Crónicas do Brasil | 19-04-2022 13:18

Retrocessos

Vinicius Todeschini

Le Pen vai para o segundo turno com Macron, Trump, nos EUA, permanece em campanha, acossando instituições que pareciam inabaláveis para aventureiros como ele. No leste europeu temos uma guerra que ameaça a Europa e o mundo, além de Viktor Orbán, na Hungria, em seu quarto mandato e aqui no Brasil um governo que não para de se superar em retrocessos.

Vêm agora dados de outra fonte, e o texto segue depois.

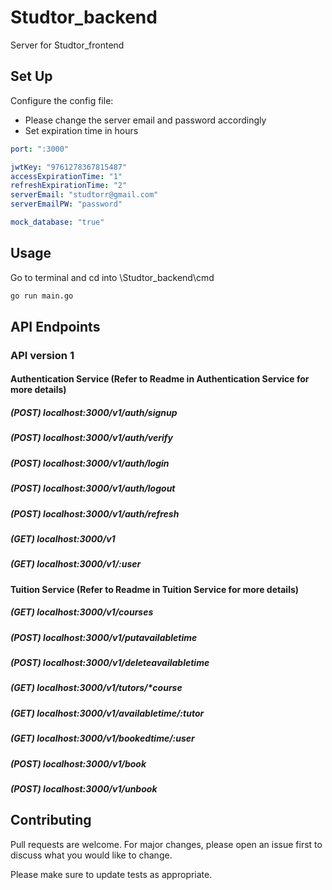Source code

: # Studtor_backend

Server for Studtor_frontend 

## Set Up

Configure the config file:
* Please change the server email and password accordingly
* Set expiration time in hours
```yml
port: ":3000"

jwtKey: "9761278367815487"
accessExpirationTime: "1"
refreshExpirationTime: "2"
serverEmail: "studtorr@gmail.com"
serverEmailPW: "password"

mock_database: "true"
```

## Usage
Go to terminal and cd into \Studtor_backend\cmd
```bash
go run main.go
```

## API Endpoints
### API version 1

#### Authentication Service (Refer to Readme in Authentication Service for more details)

##### (POST) localhost:3000/v1/auth/signup

##### (POST) localhost:3000/v1/auth/verify

##### (POST) localhost:3000/v1/auth/login

##### (POST) localhost:3000/v1/auth/logout

##### (POST) localhost:3000/v1/auth/refresh

##### (GET) localhost:3000/v1

##### (GET) localhost:3000/v1/:user

#### Tuition Service (Refer to Readme in Tuition Service for more details)

##### (GET) localhost:3000/v1/courses

##### (POST) localhost:3000/v1/putavailabletime

##### (POST) localhost:3000/v1/deleteavailabletime

##### (GET) localhost:3000/v1/tutors/*course

##### (GET) localhost:3000/v1/availabletime/:tutor

##### (GET) localhost:3000/v1/bookedtime/:user

##### (POST) localhost:3000/v1/book

##### (POST) localhost:3000/v1/unbook


## Contributing
Pull requests are welcome. For major changes, please open an issue first to discuss what you would like to change.

Please make sure to update tests as appropriate.

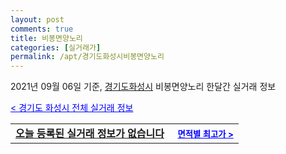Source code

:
 ```yaml
---
layout: post
comments: true
title: 비봉면양노리
categories: [실거래가]
permalink: /apt/경기도화성시비봉면양노리
---
```


2021년 09월 06일 기준, <a href="/apt/경기도화성시">경기도화성시</a> 비봉면양노리 한달간 실거래 정보

<a style="color: blue;" href="/apt/경기도화성시">< 경기도 화성시 전체 실거래 정보</a>
<!---- start ---->
<table>
  <tr>
    <td colspan="4" style="font-weight: bold;"><a href="/apt/경기도화성시비봉면양노리{name_without_space}">오늘 등록된 실거래 정보가 없습니다</a> &nbsp;&nbsp;&nbsp; <a style="color: blue; font-size: smaller;" href="/apt/경기도화성시비봉면양노리{name_without_space}">면적별 최고가 ></a></td>
  </tr>
    
</table>
<!---- end ---->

O pior na sucessão das gerações é constatar que não há realmente uma evolução de uma geração para outra e, muitas vezes, acontecem retrocessos terríveis. Os filhos e netos de reacionários e fundamentalistas, por exemplo, tendem a atualizar o velho discurso dos pais e avós, trazendo ainda mais atraso para o mundo. Àquela velha ladainha -antigamente estas coisas não aconteciam- reaparece repentinamente depois de um período de avanços sociais. Magicamente? Não, na verdade não é assim, é só uma manobra dos poderosos que se sentem ameaçados com o crescimento social e uma maior concorrência aos seus descendentes e para isso precisam destituir o governo que promove isso. E neste vale-tudo para recuperar o poder os líderes evangélicos passaram a desempenhar um papel fundamental.

O país assistiu nos últimos anos uma multiplicação em escala geométrica de igrejas com denominações diferentes, aproveitando-se da isenção de impostos e do amplo espaço para falar qualquer asneira sem prova alguma. O objetivo é cooptar os politicamente ingênuos e, também, os futuros exploradores desse mesmo segmento, que logo aprendem como manipular o povo. É nesse último aspecto que a Igreja Católica vem perdendo cada vez mais espaço, porque a formação de um pastor é muito rápida, cerca de seis meses, e a de um padre em torno de oito anos, portanto, prevê-se para daqui a cinco ou seis anos o ponto onde o número de evangélicos superará o número de católicos no Brasil.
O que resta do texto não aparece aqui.